Artwork fit for a 'King'
And sold … to "The King"! Raw color commentator Jerry "The King" Lawler recently outbid the competition at a Dallas auction to take home a rare piece of artwork by legendary painter and illustrator, Norman Rockwell.
"It's an amazing piece of art. All my life I've been an artist, and have been blessed with some artistic abilities. Norman Rockwell has always been my favorite artist of all-time, and a major influence on all the artwork I've ever done," said Lawler. "To have an opportunity to own an actual piece of art he did himself is a once-in-a-lifetime thing, so I'm really excited."
Before embarking on perhaps one of the most prolific careers in sports-entertainment history, Lawler was offered an art scholarship. The King is an acclaimed artist in his own right, and had numerous illustrations featured in the Orlando Sentinel each Sunday leading up to WrestleMania 24 in Orlando, Fla.
"[Rockwell] painted a side of Americana; Everybody wishes the world was like a Norman Rockwell painting," The King explained of the artistic legend's work. "He was a fabulous artist and a realist. Sometimes you could look at his paintings and [find it] hard to tell them from a photograph. When I think of the best artist ever, he's the first one that comes to mind."
Born in 1894 in New York City, Rockwell's career spanned six decades with more than 4,000 original works to his credit. As an illustrator, he became popular for his work in the Saturday Evening Post magazine. He was commissioned for more than 40 books, including such classics as "Tom Sawyer" and "Huckleberry Finn."

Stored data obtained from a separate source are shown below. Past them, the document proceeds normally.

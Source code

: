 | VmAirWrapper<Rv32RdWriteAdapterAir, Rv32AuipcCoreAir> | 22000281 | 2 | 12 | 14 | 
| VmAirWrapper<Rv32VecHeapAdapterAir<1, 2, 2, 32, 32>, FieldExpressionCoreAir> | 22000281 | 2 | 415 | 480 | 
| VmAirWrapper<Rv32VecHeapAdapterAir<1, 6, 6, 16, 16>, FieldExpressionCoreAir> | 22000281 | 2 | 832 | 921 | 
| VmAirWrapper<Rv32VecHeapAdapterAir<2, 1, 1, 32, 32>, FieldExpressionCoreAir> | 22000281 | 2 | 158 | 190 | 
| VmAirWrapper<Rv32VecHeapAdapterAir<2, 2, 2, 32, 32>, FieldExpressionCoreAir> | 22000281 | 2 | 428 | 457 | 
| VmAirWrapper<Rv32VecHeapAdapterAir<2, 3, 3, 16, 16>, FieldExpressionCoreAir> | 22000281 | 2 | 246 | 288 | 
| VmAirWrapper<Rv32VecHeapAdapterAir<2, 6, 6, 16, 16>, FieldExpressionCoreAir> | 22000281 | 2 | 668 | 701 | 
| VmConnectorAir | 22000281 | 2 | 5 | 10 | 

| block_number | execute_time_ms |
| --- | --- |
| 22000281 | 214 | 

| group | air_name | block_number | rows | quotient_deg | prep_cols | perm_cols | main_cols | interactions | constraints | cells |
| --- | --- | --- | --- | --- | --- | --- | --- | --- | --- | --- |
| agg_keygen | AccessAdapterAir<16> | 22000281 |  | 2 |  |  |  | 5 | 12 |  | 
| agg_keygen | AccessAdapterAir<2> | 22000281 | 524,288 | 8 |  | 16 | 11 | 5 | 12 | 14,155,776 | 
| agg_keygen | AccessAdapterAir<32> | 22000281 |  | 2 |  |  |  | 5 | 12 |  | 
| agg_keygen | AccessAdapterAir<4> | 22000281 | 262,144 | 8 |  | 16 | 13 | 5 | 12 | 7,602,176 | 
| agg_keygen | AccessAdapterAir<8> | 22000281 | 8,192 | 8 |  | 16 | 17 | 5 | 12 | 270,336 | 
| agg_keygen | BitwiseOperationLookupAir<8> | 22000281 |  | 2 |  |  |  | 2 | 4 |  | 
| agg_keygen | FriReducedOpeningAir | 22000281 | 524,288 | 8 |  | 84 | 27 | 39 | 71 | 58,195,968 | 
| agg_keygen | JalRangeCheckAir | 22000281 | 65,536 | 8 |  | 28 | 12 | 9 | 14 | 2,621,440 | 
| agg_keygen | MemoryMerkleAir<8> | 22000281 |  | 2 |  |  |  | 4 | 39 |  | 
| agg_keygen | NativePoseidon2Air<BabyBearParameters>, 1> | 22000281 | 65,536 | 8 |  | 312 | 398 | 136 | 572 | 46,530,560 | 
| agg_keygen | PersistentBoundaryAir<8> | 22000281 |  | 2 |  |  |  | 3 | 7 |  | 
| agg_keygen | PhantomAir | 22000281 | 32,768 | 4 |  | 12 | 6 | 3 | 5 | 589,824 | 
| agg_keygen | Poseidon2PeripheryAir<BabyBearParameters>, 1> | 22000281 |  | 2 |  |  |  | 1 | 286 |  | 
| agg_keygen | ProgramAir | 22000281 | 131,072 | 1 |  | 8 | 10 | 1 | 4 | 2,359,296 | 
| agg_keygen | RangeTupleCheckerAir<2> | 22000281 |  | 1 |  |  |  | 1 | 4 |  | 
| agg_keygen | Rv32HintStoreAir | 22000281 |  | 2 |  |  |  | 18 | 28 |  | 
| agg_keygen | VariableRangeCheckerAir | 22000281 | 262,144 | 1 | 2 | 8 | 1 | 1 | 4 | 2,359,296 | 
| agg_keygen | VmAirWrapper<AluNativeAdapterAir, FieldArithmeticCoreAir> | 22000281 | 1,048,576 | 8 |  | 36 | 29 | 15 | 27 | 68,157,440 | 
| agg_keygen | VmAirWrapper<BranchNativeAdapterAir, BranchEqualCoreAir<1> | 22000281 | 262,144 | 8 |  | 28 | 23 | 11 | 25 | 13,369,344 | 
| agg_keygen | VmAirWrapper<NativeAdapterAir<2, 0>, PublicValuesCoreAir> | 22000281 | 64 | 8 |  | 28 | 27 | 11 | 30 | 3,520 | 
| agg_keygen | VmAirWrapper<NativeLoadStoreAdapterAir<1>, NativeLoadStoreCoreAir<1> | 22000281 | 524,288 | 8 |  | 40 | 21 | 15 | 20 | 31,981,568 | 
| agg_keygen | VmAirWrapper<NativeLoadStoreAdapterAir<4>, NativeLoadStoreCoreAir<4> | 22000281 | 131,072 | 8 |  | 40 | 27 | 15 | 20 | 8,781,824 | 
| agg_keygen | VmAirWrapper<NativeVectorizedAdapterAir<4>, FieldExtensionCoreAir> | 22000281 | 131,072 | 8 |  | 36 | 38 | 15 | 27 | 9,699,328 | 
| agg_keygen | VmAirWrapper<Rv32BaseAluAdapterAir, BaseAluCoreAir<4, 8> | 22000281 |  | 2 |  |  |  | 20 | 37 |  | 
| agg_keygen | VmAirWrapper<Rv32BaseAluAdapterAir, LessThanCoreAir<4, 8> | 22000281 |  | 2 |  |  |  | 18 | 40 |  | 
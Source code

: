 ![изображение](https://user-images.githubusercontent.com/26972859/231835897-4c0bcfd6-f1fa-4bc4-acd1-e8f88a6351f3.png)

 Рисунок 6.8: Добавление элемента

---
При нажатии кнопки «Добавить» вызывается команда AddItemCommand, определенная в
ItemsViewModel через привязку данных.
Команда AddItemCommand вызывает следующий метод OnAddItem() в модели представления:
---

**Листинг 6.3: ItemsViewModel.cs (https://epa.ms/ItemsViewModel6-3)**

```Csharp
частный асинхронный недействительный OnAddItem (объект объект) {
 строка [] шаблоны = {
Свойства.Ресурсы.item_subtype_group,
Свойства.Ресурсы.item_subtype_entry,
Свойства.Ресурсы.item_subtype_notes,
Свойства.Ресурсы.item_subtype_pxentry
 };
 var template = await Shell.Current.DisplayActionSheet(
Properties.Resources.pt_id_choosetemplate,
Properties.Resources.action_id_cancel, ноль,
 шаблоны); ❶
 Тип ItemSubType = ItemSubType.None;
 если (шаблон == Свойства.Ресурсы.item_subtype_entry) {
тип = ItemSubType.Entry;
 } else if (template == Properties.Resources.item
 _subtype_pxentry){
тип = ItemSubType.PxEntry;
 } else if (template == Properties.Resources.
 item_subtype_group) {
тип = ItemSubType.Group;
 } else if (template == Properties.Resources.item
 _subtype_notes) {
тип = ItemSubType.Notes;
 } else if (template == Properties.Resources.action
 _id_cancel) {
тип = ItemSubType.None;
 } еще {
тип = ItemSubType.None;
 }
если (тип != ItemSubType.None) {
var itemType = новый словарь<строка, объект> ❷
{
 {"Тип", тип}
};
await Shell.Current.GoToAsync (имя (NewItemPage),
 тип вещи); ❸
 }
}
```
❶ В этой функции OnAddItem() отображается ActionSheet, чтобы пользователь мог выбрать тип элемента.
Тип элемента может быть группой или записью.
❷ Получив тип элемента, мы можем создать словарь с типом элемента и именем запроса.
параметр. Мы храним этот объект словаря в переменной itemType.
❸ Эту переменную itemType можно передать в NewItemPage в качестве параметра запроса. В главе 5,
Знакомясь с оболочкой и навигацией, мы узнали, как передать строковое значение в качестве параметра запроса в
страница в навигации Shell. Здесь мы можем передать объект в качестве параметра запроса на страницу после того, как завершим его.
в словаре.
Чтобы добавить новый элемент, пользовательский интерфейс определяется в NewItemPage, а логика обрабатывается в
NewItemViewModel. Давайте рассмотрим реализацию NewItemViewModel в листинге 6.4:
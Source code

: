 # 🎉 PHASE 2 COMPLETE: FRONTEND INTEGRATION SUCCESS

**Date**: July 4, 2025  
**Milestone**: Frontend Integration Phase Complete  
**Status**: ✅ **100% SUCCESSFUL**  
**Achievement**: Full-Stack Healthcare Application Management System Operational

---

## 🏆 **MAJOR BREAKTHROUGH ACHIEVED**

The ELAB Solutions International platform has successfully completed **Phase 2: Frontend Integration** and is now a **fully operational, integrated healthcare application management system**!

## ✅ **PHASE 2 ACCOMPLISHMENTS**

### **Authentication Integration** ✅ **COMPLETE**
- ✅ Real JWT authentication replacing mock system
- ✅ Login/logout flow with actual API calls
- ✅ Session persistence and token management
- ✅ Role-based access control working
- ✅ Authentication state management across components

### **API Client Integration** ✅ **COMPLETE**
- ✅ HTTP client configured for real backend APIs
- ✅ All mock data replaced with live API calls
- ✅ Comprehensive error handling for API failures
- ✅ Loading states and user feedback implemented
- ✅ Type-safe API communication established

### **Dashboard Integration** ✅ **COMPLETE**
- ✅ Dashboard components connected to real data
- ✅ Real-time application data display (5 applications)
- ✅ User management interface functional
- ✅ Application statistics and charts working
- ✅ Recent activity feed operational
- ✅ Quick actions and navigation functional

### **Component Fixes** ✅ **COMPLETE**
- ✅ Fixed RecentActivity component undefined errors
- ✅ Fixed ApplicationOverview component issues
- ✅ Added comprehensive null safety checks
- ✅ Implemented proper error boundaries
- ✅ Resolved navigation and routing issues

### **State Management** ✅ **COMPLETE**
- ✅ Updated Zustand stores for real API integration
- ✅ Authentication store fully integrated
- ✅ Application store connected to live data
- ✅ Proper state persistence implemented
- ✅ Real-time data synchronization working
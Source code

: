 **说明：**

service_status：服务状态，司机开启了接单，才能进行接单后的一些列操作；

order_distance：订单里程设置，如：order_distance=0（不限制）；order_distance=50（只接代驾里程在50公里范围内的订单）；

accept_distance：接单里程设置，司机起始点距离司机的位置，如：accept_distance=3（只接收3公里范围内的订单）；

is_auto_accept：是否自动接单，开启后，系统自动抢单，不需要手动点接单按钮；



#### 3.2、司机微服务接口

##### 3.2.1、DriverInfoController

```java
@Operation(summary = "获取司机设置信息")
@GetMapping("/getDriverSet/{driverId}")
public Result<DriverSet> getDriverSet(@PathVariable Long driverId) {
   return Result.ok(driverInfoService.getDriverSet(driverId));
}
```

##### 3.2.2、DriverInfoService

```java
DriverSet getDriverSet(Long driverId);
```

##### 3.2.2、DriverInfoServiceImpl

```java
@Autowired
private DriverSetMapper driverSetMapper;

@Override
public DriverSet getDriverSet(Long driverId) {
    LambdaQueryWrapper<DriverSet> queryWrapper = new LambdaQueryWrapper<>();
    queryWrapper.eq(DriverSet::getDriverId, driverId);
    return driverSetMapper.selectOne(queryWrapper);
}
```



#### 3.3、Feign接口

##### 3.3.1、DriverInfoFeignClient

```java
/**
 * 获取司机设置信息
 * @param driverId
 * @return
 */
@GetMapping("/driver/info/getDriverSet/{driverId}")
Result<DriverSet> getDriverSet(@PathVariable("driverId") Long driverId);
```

Lawler joins movie titans George Lucas and Steven Spielberg as owners of original Rockwell artwork. His "Breaking Home Ties" piece, which appeared on the cover of the Saturday Evening Post in 1954, sold for $15.4 million at a 2006 Sotheby's auction.
Fans from around the world travel to get a glance at Rockwell's originals. Today, Rockwell's 1935 illustration for "The Ferry Over" drawing is a highlight in The King's Memphis home. Realizing the importance of preserving and protecting artwork, Lawler wants to share this one-of-a-kind masterpiece with the public, and is interested in the possibility of loaning his new drawing to one of Memphis' art museums.
Although Lawler has achieved many accolades throughout his illustrious career, including, being a WWE Hall of Famer, he would have traded in his sports-entertainment career for Rockwell's talent.
"I would have never had the discipline to have the type of career that Rockwell had. He was just the most talented artist I have ever seen. I don't think there is one person alive doing art that hasn't been influenced in some way by Norman Rockwell," Lawler said.